• _The problem_
Copy, from the data below, each line that has the word "sqlmock".

• _Input records_

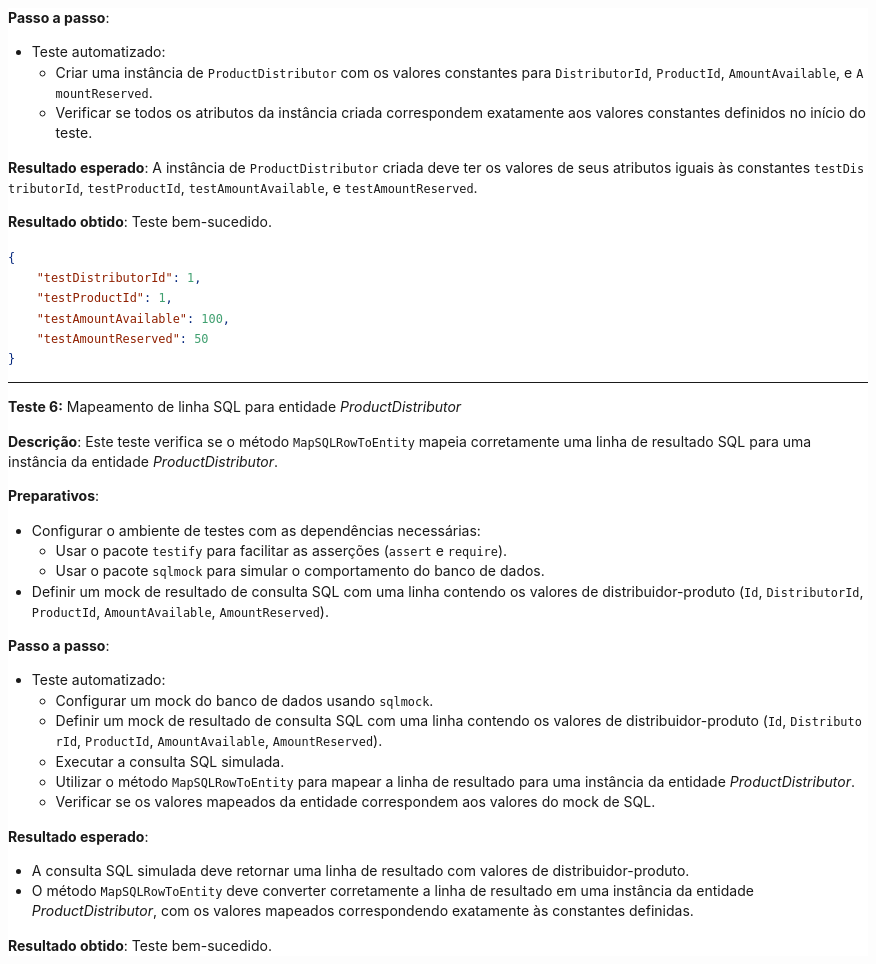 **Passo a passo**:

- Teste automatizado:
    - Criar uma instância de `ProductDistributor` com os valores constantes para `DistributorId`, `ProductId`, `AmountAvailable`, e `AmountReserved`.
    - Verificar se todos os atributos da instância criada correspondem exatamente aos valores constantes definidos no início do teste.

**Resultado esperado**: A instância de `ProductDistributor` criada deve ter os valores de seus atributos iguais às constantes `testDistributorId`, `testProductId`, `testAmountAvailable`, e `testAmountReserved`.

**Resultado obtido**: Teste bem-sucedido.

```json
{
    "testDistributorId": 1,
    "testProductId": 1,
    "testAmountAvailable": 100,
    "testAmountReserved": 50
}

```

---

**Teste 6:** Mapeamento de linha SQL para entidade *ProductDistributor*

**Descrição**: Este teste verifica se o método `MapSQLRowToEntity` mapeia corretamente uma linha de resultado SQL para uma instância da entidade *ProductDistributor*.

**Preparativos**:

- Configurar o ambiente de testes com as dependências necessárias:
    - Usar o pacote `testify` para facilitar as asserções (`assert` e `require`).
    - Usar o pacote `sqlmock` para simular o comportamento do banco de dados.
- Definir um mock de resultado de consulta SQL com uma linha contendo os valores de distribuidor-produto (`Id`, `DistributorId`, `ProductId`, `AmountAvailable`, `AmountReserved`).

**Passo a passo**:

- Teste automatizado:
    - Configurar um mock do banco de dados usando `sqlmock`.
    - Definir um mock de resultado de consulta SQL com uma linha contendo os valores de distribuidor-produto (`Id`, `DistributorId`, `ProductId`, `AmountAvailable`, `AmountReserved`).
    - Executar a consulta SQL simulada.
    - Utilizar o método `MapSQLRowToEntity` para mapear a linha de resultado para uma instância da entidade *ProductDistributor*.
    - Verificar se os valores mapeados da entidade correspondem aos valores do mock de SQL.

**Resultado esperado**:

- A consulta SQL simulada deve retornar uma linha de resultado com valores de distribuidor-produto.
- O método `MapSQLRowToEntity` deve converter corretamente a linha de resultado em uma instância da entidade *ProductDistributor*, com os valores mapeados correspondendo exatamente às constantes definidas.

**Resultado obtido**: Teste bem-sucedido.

* * *

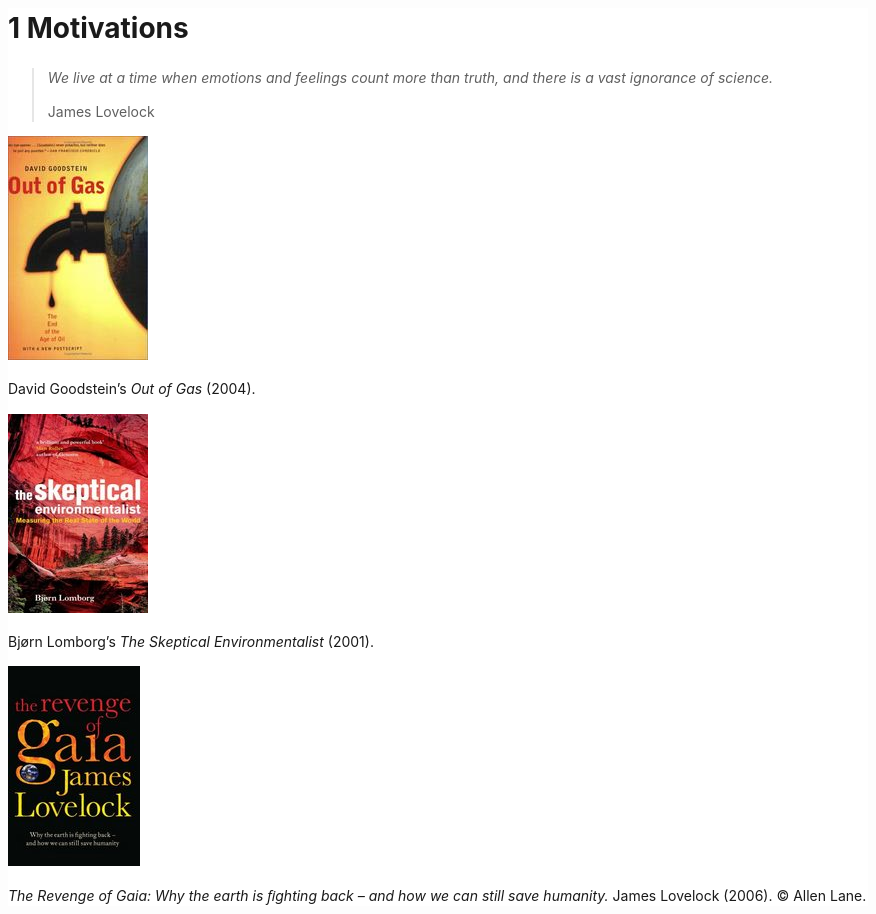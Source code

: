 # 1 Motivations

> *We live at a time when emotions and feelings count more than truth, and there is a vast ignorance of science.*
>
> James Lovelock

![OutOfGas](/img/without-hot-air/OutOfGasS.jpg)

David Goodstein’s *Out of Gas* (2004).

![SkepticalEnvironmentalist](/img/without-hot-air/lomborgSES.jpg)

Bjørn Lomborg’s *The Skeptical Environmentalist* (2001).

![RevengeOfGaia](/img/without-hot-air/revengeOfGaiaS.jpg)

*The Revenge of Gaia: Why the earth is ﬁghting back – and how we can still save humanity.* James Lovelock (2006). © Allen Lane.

--

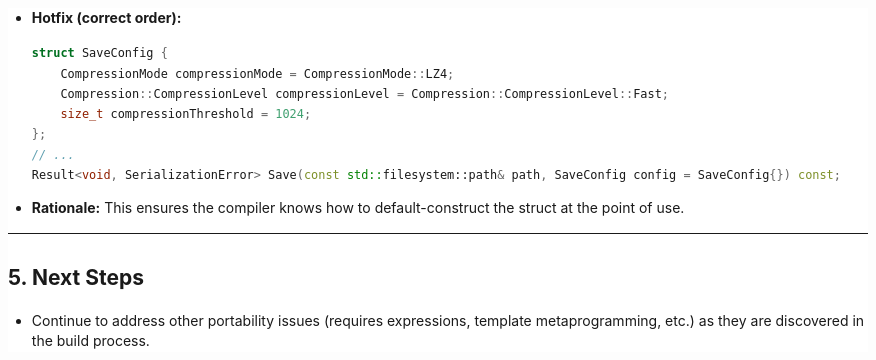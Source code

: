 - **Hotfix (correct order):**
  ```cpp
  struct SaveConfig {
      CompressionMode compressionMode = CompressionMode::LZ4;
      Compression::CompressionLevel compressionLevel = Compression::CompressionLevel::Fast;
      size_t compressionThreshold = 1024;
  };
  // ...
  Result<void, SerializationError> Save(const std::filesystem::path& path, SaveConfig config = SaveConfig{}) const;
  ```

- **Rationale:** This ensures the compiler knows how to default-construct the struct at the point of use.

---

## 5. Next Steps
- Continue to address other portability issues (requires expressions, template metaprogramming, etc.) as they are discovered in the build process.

• _Expected answer_
    - Usar o pacote `sqlmock` para simular o comportamento do banco de dados.
    - Configurar um mock do banco de dados usando `sqlmock`.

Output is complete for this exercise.